* _Directions for this task_
Look through the records below for the line holding "path to the". Write it out exactly, with each following line through the line holding "not already exist.".

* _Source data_
----------
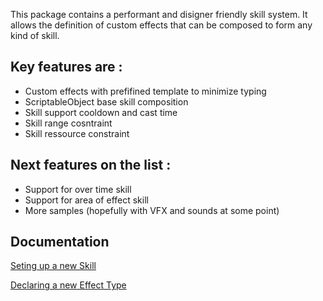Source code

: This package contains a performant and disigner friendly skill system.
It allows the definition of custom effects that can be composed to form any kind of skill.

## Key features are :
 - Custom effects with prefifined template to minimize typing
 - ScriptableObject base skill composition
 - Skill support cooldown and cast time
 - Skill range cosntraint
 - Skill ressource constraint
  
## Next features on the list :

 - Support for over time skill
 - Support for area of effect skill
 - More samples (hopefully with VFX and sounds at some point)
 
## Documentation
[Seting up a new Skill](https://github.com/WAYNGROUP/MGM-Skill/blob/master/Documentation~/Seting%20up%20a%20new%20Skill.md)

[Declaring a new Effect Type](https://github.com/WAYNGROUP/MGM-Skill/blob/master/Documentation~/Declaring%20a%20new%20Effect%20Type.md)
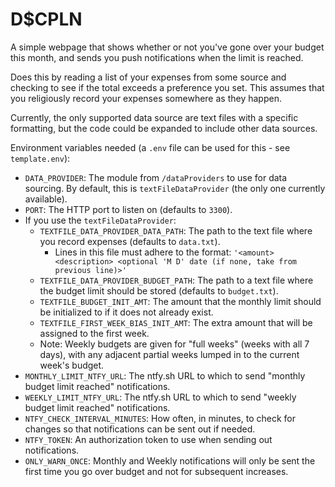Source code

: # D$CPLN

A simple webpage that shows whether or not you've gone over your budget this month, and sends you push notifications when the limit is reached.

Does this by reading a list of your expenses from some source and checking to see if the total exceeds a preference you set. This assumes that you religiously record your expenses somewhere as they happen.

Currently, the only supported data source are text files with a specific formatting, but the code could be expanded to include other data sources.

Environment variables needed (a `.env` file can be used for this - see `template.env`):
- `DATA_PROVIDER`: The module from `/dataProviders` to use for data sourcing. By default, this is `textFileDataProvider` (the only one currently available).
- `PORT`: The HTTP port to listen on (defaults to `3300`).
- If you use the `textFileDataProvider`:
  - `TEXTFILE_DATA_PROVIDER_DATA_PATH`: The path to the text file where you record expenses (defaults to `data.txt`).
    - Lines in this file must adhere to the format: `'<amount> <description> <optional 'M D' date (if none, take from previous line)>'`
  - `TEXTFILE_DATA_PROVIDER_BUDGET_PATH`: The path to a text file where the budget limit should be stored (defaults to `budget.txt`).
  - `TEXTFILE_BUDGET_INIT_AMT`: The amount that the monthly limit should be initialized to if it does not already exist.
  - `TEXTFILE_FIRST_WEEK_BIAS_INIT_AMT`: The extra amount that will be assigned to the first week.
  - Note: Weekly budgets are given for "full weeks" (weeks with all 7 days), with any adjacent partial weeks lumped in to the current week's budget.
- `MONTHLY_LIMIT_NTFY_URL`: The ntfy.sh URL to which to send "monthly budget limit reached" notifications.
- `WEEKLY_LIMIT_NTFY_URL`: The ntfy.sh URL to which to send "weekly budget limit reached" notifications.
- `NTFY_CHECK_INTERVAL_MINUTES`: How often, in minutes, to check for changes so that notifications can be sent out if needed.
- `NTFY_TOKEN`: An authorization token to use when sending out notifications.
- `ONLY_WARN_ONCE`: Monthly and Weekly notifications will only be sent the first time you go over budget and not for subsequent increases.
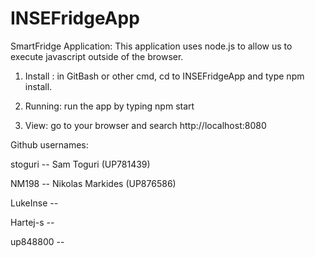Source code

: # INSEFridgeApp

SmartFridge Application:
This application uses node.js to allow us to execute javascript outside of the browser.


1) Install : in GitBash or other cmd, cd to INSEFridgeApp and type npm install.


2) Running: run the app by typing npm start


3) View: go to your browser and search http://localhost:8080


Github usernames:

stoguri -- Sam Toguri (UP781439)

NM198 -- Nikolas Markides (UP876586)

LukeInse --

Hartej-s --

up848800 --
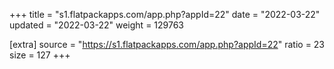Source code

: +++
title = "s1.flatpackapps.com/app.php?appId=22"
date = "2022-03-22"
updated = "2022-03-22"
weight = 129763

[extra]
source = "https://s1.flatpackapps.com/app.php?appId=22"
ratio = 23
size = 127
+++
----------
* _Result for this exercise_
  - `TEXTFILE_DATA_PROVIDER_DATA_PATH`: The path to the text file where you record expenses (defaults to `data.txt`).
    - Lines in this file must adhere to the format: `'<amount> <description> <optional 'M D' date (if none, take from previous line)>'`
  - `TEXTFILE_DATA_PROVIDER_BUDGET_PATH`: The path to a text file where the budget limit should be stored (defaults to `budget.txt`).
  - `TEXTFILE_BUDGET_INIT_AMT`: The amount that the monthly limit should be initialized to if it does not already exist.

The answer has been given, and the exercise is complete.